# 17.3. Q-Learning¶ Open the notebook in Colab Open the notebook in Colab Open the notebook in Colab Open the notebook in Colab Open the notebook in SageMaker Studio Lab

In the previous section, we discussed the Value Iteration algorithm which requires accessing the complete Markov decision process (MDP), e.g., the transition and reward functions. In this section, we will look at Q-Learning which is an algorithm to learn the value function without necessarily knowing the MDP. This algorithm embodies the central idea behind reinforcement learning: it will enable the robot to obtain its own data.

## 17.3.1. The Q-Learning Algorithm¶

Recall that value iteration for the action-value function in Value Iteration corresponds to the update

(17.3.1)$Q_{k+1}(s, a) = r(s, a) + \gamma \sum_{s' \in \mathcal{S}} P(s' \mid s, a) \max_{a' \in \mathcal{A}} Q_k (s', a'); \ \text{for all } s \in \mathcal{S} \text{ and } a \in \mathcal{A}.$

As we discussed, implementing this algorithm requires knowing the MDP, specifically the transition function $$P(s' \mid s, a)$$. The key idea behind Q-Learning is to replace the summation over all $$s' \in \mathcal{S}$$ in the above expression by a summation over the states visited by the robot. This allows us to subvert the need to know the transition function.
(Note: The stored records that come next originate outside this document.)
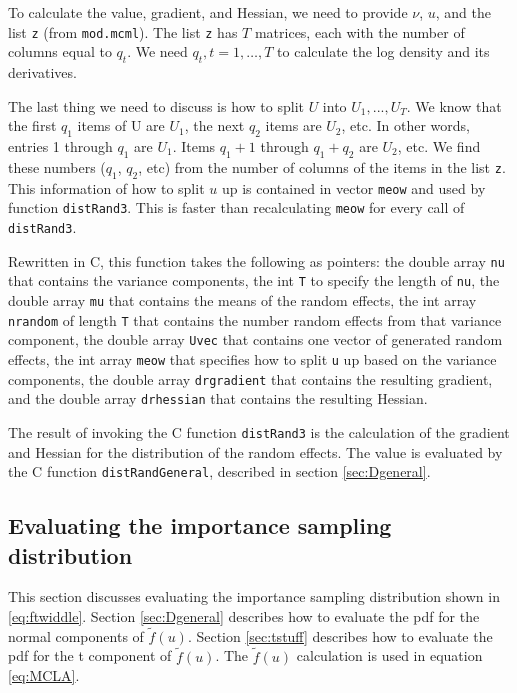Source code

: \documentclass{article}
\begin{document}
To calculate the value, gradient, and Hessian, we need to provide  $\nu$, $u$, and the list \texttt{z} (from \texttt{mod.mcml}).  The list \texttt{z} has $T$ matrices, each with the number of columns equal to $q_t$. We need $q_t,t=1,\ldots,T$ to calculate the log density and its derivatives.



The last thing we need to discuss is how to split $U$ into $U_1,...,U_T$. We know that the first $q_1$ items of U are $U_1$, the next $q_2$ items are $U_2$, etc.  In other words, entries 1 through $q_1$ are $U_1$. Items $q_1+1$ through $q_1+q_2$ are $U_2$, etc. We find these numbers ($q_1$, $q_2$, etc) from the number of columns of the items in the list \texttt{z}. This information of how to split $u$ up is contained in vector \texttt{meow} and used by function \texttt{distRand3}. This is faster than recalculating \texttt{meow} for every call of \texttt{distRand3}. 

Rewritten in C, this function takes the following as pointers: the double array \texttt{nu} that contains the variance components, the int \texttt{T} to specify the length of \texttt{nu}, the double array \texttt{mu} that contains the means of the random effects, the int array \texttt{nrandom} of length \texttt{T} that contains the number random effects from that variance component, the double array \texttt{Uvec} that contains one vector of generated random effects,  the int array \texttt{meow} that specifies how to split \texttt{u} up based on the variance components, the double array \texttt{drgradient} that  contains the resulting gradient, and the double array \texttt{drhessian} that  contains the resulting Hessian.

The result of invoking the C function \texttt{distRand3} is  the calculation of the gradient and Hessian for the distribution of the random effects. The value is  evaluated by the C function \texttt{distRandGeneral}, described in section \ref{sec:Dgeneral}.



\subsection{Evaluating the importance sampling distribution}
This section discusses evaluating the importance sampling distribution shown in \ref{eq:ftwiddle}. Section \ref{sec:Dgeneral} describes how to evaluate the pdf for the normal components of $\tilde{f}(u)$. Section \ref{sec:tstuff} describes how to evaluate the pdf for the t component of $\tilde{f}(u)$. 
The  $\tilde{f}(u)$ calculation is used in equation \ref{eq:MCLA}. 
\end{document}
## 17.3.2. An Optimization Problem Underlying Q-Learning¶

Let us imagine that the robot uses a policy $$\pi_e(a \mid s)$$ to take actions. Just like the previous chapter, it collects a dataset of $$n$$ trajectories of $$T$$ timesteps each $$\{ (s_t^i, a_t^i)_{t=0,\ldots,T-1}\}_{i=1,\ldots, n}$$. Recall that value iteration is really a set of constraints that ties together the action-value $$Q^*(s, a)$$ of different states and actions to each other. We can implement an approximate version of value iteration using the data that the robot has collected using $$\pi_e$$ as

(17.3.2)$\hat{Q} = \min_Q \underbrace{\frac{1}{nT} \sum_{i=1}^n \sum_{t=0}^{T-1} (Q(s_t^i, a_t^i) - r(s_t^i, a_t^i) - \gamma \max_{a'} Q(s_{t+1}^i, a'))^2}_{\stackrel{\mathrm{def}}{=} \ell(Q)}.$

Let us first observe the similarities and differences between this expression and value iteration above. If the robot’s policy $$\pi_e$$ were equal to the optimal policy $$\pi^*$$, and if it collected an infinite amount of data, then this optimization problem would be identical to the optimization problem underlying value iteration. But while value iteration requires us to know $$P(s' \mid s, a)$$, the optimization objective does not have this term. We have not cheated: as the robot uses the policy $$\pi_e$$ to take an action $$a_t^i$$ at state $$s_t^i$$, the next state $$s_{t+1}^i$$ is a sample drawn from the transition function. So the optimization objective also has access to the transition function, but implicitly in terms of the data collected by the robot.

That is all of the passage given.